** INFORMATION **
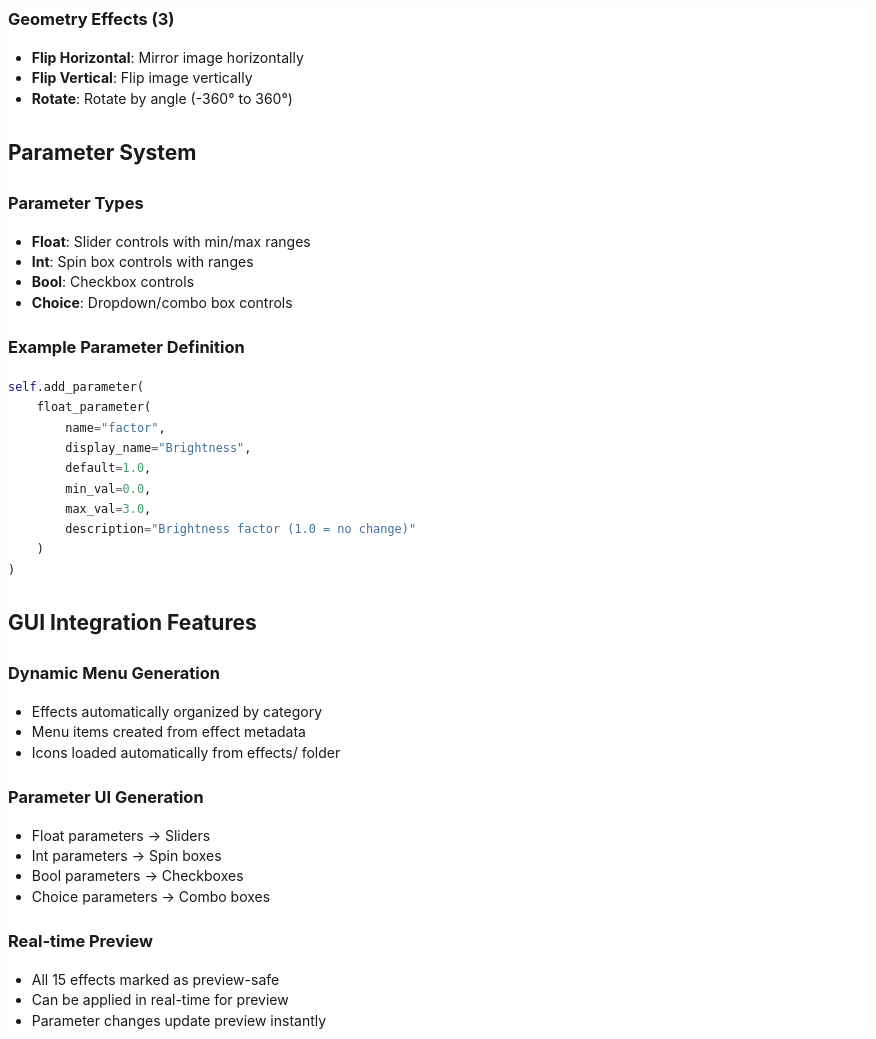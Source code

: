 ### Geometry Effects (3)

- **Flip Horizontal**: Mirror image horizontally
- **Flip Vertical**: Flip image vertically
- **Rotate**: Rotate by angle (-360° to 360°)

## Parameter System

### Parameter Types

- **Float**: Slider controls with min/max ranges
- **Int**: Spin box controls with ranges
- **Bool**: Checkbox controls
- **Choice**: Dropdown/combo box controls

### Example Parameter Definition

```python
self.add_parameter(
    float_parameter(
        name="factor",
        display_name="Brightness",
        default=1.0,
        min_val=0.0,
        max_val=3.0,
        description="Brightness factor (1.0 = no change)"
    )
)
```

## GUI Integration Features

### Dynamic Menu Generation

- Effects automatically organized by category
- Menu items created from effect metadata
- Icons loaded automatically from effects/ folder

### Parameter UI Generation

- Float parameters → Sliders
- Int parameters → Spin boxes
- Bool parameters → Checkboxes
- Choice parameters → Combo boxes

### Real-time Preview

- All 15 effects marked as preview-safe
- Can be applied in real-time for preview
- Parameter changes update preview instantly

** HOW TO COMPLETE THIS TASK **
Search the material above for lines containing the string "from", then pull them out.

** YOUR SOLUTION **
- Menu items created from effect metadata
- Icons loaded automatically from effects/ folder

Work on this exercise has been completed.